Task statement - Which lines in the data below contain the word "jsdelivr"? Return each of them.

Provided records -

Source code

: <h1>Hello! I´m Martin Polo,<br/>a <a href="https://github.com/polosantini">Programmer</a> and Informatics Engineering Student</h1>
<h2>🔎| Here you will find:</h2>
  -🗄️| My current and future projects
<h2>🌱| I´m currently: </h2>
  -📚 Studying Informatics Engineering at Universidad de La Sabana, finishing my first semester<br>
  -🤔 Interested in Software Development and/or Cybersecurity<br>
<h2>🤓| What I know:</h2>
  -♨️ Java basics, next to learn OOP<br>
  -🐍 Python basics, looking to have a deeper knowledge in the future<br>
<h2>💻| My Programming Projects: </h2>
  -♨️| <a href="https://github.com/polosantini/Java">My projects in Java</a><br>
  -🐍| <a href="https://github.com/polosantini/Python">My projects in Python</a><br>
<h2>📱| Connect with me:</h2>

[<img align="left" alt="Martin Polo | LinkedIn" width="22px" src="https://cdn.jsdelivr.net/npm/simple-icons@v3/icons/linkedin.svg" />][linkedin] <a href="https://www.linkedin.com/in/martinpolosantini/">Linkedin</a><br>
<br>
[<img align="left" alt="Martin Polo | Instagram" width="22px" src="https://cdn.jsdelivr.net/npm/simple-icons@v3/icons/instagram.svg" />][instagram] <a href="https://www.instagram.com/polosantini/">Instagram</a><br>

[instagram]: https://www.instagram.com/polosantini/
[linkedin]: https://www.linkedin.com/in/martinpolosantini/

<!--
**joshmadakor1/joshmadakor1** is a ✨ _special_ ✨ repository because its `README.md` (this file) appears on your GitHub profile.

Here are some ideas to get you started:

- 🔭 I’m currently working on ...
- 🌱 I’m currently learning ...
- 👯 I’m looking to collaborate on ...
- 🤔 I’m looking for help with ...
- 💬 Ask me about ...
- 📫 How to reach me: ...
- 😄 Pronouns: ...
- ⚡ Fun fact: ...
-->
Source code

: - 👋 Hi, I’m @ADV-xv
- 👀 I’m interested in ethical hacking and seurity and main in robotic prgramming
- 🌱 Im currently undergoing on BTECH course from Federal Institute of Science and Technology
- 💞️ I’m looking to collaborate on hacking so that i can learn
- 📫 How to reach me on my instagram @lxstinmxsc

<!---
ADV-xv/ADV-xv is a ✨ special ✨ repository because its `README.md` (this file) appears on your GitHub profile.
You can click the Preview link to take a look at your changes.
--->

Solution -
[<img align="left" alt="Martin Polo | LinkedIn" width="22px" src="https://cdn.jsdelivr.net/npm/simple-icons@v3/icons/linkedin.svg" />][linkedin] <a href="https://www.linkedin.com/in/martinpolosantini/">Linkedin</a><br>
[<img align="left" alt="Martin Polo | Instagram" width="22px" src="https://cdn.jsdelivr.net/npm/simple-icons@v3/icons/instagram.svg" />][instagram] <a href="https://www.instagram.com/polosantini/">Instagram</a><br>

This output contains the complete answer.